В работах Д.В. Панченко (Панченко, 1984, 1986) предложен чрезвычайно плодотворный, как мы полагаем, подход к рассмотрению сюжетов, затронутых в этой статье. Совершенство форм, констатирует он, – важнейший конструктивный принцип утопии. Но совершенство это особого рода. «Чтобы воспринять объект в его совершенстве, необходимо занять по отношению к нему определенную позицию. Оценить стройность описанной картины может лишь наблюдатель, находящийся вовне» [Панченко, 1984, с. 101]. Социальная гармония интересует автора утопии не столько как ее обитателя, сколько как ее зодчего и творца. «Красота совершенного города может быть увидена лишь извне (и по преимуществу сверху)» [там же, с. 105].

Позиция творца проявляется, в частности, в том, что утописты обычно имеют дело с четко очерченным объектом (город, окруженный стеной; долина среди гор, остров) или объектом, концентрирующим внимание (храм, дворец) [там же, с. 107]. Если обратиться к утопии Кампанеллы, то его идеальное государство конструируется не только с позиции творца, но и с позиции правителя. Совмещение обеих ролей в одном лице приводит к предельной централизации плана Города Солнца и жизни его обитателей. Конусообразной архитектурно-топографической структуре утопического пространства соответствует пирамидальная структура правящей иерархии (1, 3, 9, 27 высших должностных лиц).
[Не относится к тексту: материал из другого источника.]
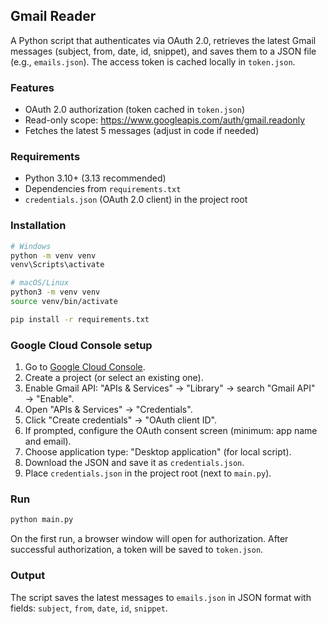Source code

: ## Gmail Reader

A Python script that authenticates via OAuth 2.0, retrieves the latest Gmail messages (subject, from, date, id, snippet), and saves them to a JSON file (e.g., `emails.json`). The access token is cached locally in `token.json`.

### Features
- OAuth 2.0 authorization (token cached in `token.json`)
- Read-only scope: https://www.googleapis.com/auth/gmail.readonly
- Fetches the latest 5 messages (adjust in code if needed)

### Requirements
- Python 3.10+ (3.13 recommended)
- Dependencies from `requirements.txt`
- `credentials.json` (OAuth 2.0 client) in the project root

### Installation
```bash
# Windows
python -m venv venv
venv\Scripts\activate

# macOS/Linux
python3 -m venv venv
source venv/bin/activate

pip install -r requirements.txt
```

### Google Cloud Console setup
1. Go to [Google Cloud Console](https://console.cloud.google.com/).
2. Create a project (or select an existing one).
3. Enable Gmail API: "APIs & Services" → "Library" → search "Gmail API" → "Enable".
4. Open "APIs & Services" → "Credentials".
5. Click "Create credentials" → "OAuth client ID".
6. If prompted, configure the OAuth consent screen (minimum: app name and email).
7. Choose application type: "Desktop application" (for local script).
8. Download the JSON and save it as `credentials.json`.
9. Place `credentials.json` in the project root (next to `main.py`).

### Run
```bash
python main.py
```
On the first run, a browser window will open for authorization. After successful authorization, a token will be saved to `token.json`.

### Output
The script saves the latest messages to `emails.json` in JSON format with fields: `subject`, `from`, `date`, `id`, `snippet`.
На вершине помещен правитель, именуемый Солнцем, или Метафизиком, и на этом месте Кампанелла мыслит себя. По мере возрастания ценности индивидуальной свободы позиция творца и особенно – позиция правителя табуируются; отныне в полной мере они возможны лишь в антиутопии [там же, с. 105, 107–108].

Не архитектура ли Города Солнца проглядывает в облике оруэлловского «Министерства правды» (т. е. пропаганды), а также «Министерства любви» (т. е. политической полиции)? («…Исполинское пирамидальное здание, сияющее белым бетоном, вздымалось, уступ за уступом, на трехсотметровую высоту» [Оруэлл, 1989, с. 23].)

В советской архитектуре наиболее известный пример архитектурного сооружения, вид на который предполагается прежде всего сверху, – здание Центрального театра Красной Армии (1940): в плане это огромная пятиконечная звезда, что крайне затруднило планировку внутренних помещений театра.

Позиция творца и правителя превосходно выражена в «Законах» Платона (V, 745b–746b): «…Это срединное положение страны и города, это кругообразное расположение жилищ! Все это точно рассказ о сновидении или лепка государства и граждан из воска!» [Платон, 2007а, с. 237–238].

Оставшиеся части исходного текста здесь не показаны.